In the misfit functional J, eq. (1), the data weights W are used to balance the energy between the short and the long offsets. In the examples, we use the square root of the offset as data weights.
Although, the examples have a 2-D geometry, we ran 3-D inversions. At each iteration, the gradient is smoothed with a Gaussian filter. This is a simple approach to reduce some high frequency artefacts that may appear during the gradient computation. In the examples, we used a 100 m × 100 m × 50 m discretization grid, and a Gaussian smoother with a length of 300 m in the inline direction, 700 m in the crossline direction and 100 m in depth.
4.2 Acoustic isotropic versus elliptic FWI
Here we carry out two inversions: an isotropic inversion and an elliptic inversion. The initial velocity models were derived by smoothing the true NMO velocity. We also compensate for the δ stretching with the change of variables described in eq. (3). The initial Earth parameters are displayed in Fig. 11. For the elliptic case, we consider a non-constant δ parameter that is rather different from the true one. The isotropic and elliptic initial values give almost the same synthetic seismograms (Fig. 12). The main difference is in amplitude due to the discontinuities in δ (Fig. 11c).

Initial velocities for the isotropic FWI, graph (a), and for the elliptic FWI, graph (b). The δ parameter for the elliptic inversion is displayed in graph (c).

Comparisons between the traces computed with the true VTI velocities (red dotted lines), the traces computed with isotropic initial velocity (blue dash–dotted lines), and the traces computed with the elliptic initial traces (black dashed–dashed lines). The shot 1 is located on the horizontal axis at 15 km and the shot 2 at 22 km.
The inversion results are displayed in Fig. 13 together with the true NMO and horizontal velocities. The true velocities and the velocity after elliptic FWI have been stretched with the corresponding δ parameters. This allows us to compare the different results. The isotropic and elliptic FWI give very similar results. There are small differences at the discontinuities. These observations are in agreement with the previous sections where it was illustrated that the δ parameter does not really influence the kinematics of the waves but does modify the dynamics when it is discontinuous. The retrieved velocities are on average faster than the NMO velocities and slower than the horizontal velocities, indicating that FWI tries to compensate for anisotropy (the true η parameter is not equal to zero). This also probably explains the lateral variations (oscillations) in the FWI results since these variations will induce some anisotropy. This confirms the conclusions drawn after from eigenvector/eigenvalue decomposition analysis.

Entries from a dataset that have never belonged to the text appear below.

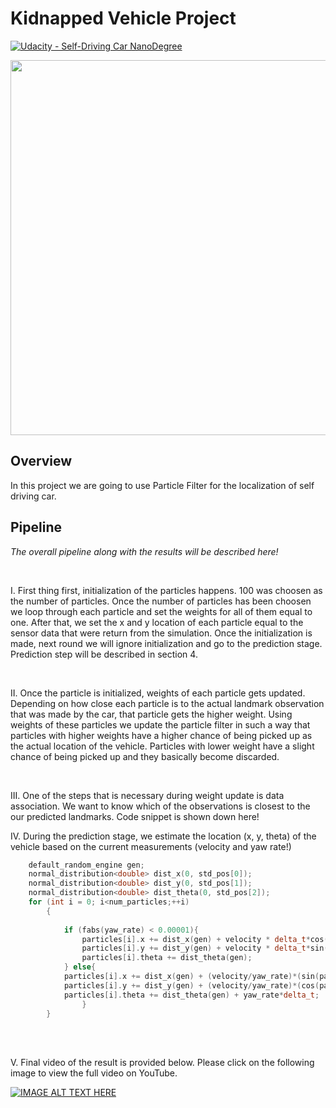 # Kidnapped Vehicle Project

[![Udacity - Self-Driving Car NanoDegree](https://s3.amazonaws.com/udacity-sdc/github/shield-carnd.svg)](http://www.udacity.com/drive)



<p align="center">
<img src="https://j.gifs.com/L8DDWg.gif" width = "600" />
</p>


Overview
---


In this project we are going to use Particle Filter for the localization of self driving car.


Pipeline
---


*The overall pipeline along with the results will be described here!*

<br>

I. First thing first, initialization of the particles happens. 100 was choosen as the number of particles. Once the number of particles has been choosen we loop through each particle and set the weights for all of them equal to one. After that, we set the x and y location of each particle equal to the sensor data that were return from the simulation. Once the initialization is made, next round we will ignore initialization and go to the prediction stage. Prediction step will be described in section 4.


</br>


II. Once the particle is initialized, weights of each particle gets updated. Depending on how close each particle is to the actual landmark observation that was made by the car, that particle gets the higher weight. Using weights of these particles we update the particle filter in such a way that particles with higher weights have a higher chance of being picked up as the actual location of the vehicle. Particles with lower weight have a slight chance of being picked up and they basically become discarded.


</br>

III. One of the steps that is necessary during weight update is data association. We want to know which of the observations is closest to the our predicted landmarks. Code snippet is shown down here!


IV. During the prediction stage, we estimate the location (x, y, theta) of the vehicle based on the current measurements (velocity and yaw rate!)
</br>
```cpp
	default_random_engine gen;
	normal_distribution<double> dist_x(0, std_pos[0]);
    normal_distribution<double> dist_y(0, std_pos[1]);
    normal_distribution<double> dist_theta(0, std_pos[2]);
	for (int i = 0; i<num_particles;++i) 
	    {
	    	
			if (fabs(yaw_rate) < 0.00001){
				particles[i].x += dist_x(gen) + velocity * delta_t*cos(particles[i].theta);
				particles[i].y += dist_y(gen) + velocity * delta_t*sin(particles[i].theta);
				particles[i].theta += dist_theta(gen);
			} else{
	    	particles[i].x += dist_x(gen) + (velocity/yaw_rate)*(sin(particles[i].theta+yaw_rate*delta_t)-sin(particles[i].theta));
	    	particles[i].y += dist_y(gen) + (velocity/yaw_rate)*(cos(particles[i].theta)-cos(particles[i].theta+yaw_rate*delta_t));
	    	particles[i].theta += dist_theta(gen) + yaw_rate*delta_t;
	    		}
	    }
```
</br>

</br>


V. Final video of the result is provided below. Please click on the following image to view the full video on YouTube. 
</br>

[![IMAGE ALT TEXT HERE](https://img.youtube.com/vi/hbE6PVQkkWI/0.jpg)](https://www.youtube.com/watch?v=hbE6PVQkkWI)

</br>
<br></br>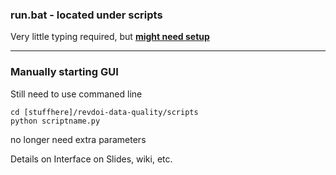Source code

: ### run.bat - located under scripts

Very little typing required, but [**might need setup**](https://github.com/ONRR/Revdoi-Data-Quality/wiki/Getting-run.bat-to-work)

---
### Manually starting GUI

Still need to use commaned line
```
cd [stuffhere]/revdoi-data-quality/scripts
python scriptname.py
```

no longer need extra parameters

Details on Interface on Slides, wiki, etc.
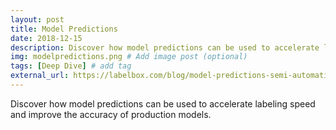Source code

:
 ```yaml
---
layout: post
title: Model Predictions
date: 2018-12-15
description: Discover how model predictions can be used to accelerate labeling speed and improve the accuracy of production models. # Add post description (optional)
img: modelpredictions.png # Add image post (optional)
tags: [Deep Dive] # add tag
external_url: https://labelbox.com/blog/model-predictions-semi-automatic-labeling-and-quality-assurance-in-production/
---
```


Discover how model predictions can be used to accelerate labeling speed and improve the accuracy of production models.
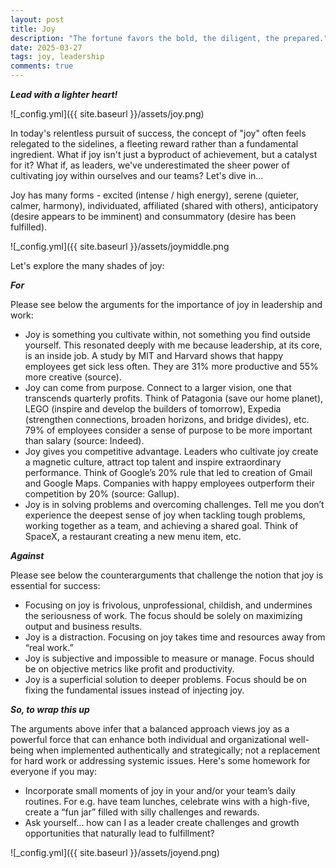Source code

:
 ```yaml
---
layout: post
title: Joy
description: "The fortune favors the bold, the diligent, the prepared."
date: 2025-03-27
tags: joy, leadership
comments: true
---
```


***Lead with a lighter heart!***

![_config.yml]({{ site.baseurl }}/assets/joy.png)

In today's relentless pursuit of success, the concept of "joy" often feels relegated to the sidelines, a fleeting reward rather than a fundamental ingredient. What if joy isn't just a byproduct of achievement, but a catalyst for it? What if, as leaders, we've underestimated the sheer power of cultivating joy within ourselves and our teams? Let's dive in...

Joy has many forms - excited (intense / high energy), serene (quieter, calmer, harmony), individuated, affiliated (shared with others), anticipatory (desire appears to be imminent) and consummatory (desire has been fulfilled).

![_config.yml]({{ site.baseurl }}/assets/joymiddle.png

Let's explore the many shades of joy:

***For***

Please see below the arguments for the importance of joy in leadership and work:
* Joy is something you cultivate within, not something you find outside yourself. This resonated deeply with me because leadership, at its core, is an inside job. A study by MIT and Harvard shows that happy employees get sick less often. They are 31% more productive and 55% more creative (source).
* Joy can come from purpose. Connect to a larger vision, one that transcends quarterly profits. Think of Patagonia (save our home planet), LEGO (inspire and develop the builders of tomorrow), Expedia (strengthen connections, broaden horizons, and bridge divides), etc. 79% of employees consider a sense of purpose to be more important than salary (source: Indeed).
* Joy gives you competitive advantage. Leaders who cultivate joy create a magnetic culture, attract top talent and inspire extraordinary performance. Think of Google’s 20% rule that led to creation of Gmail and Google Maps. Companies with happy employees outperform their competition by 20% (source: Gallup).
* Joy is in solving problems and overcoming challenges. Tell me you don’t experience the deepest sense of joy when tackling tough problems, working together as a team, and achieving a shared goal. Think of SpaceX, a restaurant creating a new menu item, etc.

***Against***

Please see below the counterarguments that challenge the notion that joy is essential for success:
* Focusing on joy is frivolous, unprofessional, childish, and undermines the seriousness of work. The focus should be solely on maximizing output and business results.
* Joy is a distraction. Focusing on joy takes time and resources away from “real work.”
* Joy is subjective and impossible to measure or manage. Focus should be on objective metrics like profit and productivity.
* Joy is a superficial solution to deeper problems. Focus should be on fixing the fundamental issues instead of injecting joy.


***So, to wrap this up***

The arguments above infer that a balanced approach views joy as a powerful force that can enhance both individual and organizational well-being when implemented authentically and strategically; not a replacement for hard work or addressing systemic issues. Here's some homework for everyone if you may:
* Incorporate small moments of joy in your and/or your team’s daily routines. For e.g. have team lunches, celebrate wins with a high-five, create a “fun jar” filled with silly challenges and rewards.
* Ask yourself... how can I as a leader create challenges and growth opportunities that naturally lead to fulfillment?

![_config.yml]({{ site.baseurl }}/assets/joyend.png)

True NMO velocity, graph (a) and true horizontal velocity, graph (b), plotted in the stretched coordinate system for comparison with the isotropic results. Graph (c) displays the isotropic FWI result and graph (d) the elliptic FWI result in the stretched coordinate system.
In this example, acoustic FWI with low frequencies seems to mainly update the kinematics. In Fig. 12, we display a few time traces computed with the true VTI velocities, the initial isotropic velocity and the initial elliptic velocity. We notice some phase (time) errors between the modelling with the true and the initial velocities. The isotropic and elliptic initial velocities give seismograms that are in phase. In Fig. 14, we plot a few traces computed with the true VTI velocities and the isotropic and elliptic FWI results. The two inversions give similar seismograms. The retrieved traces are now more or less in phase with the true traces indicating that the kinematics is retrieved, however there are amplitude differences.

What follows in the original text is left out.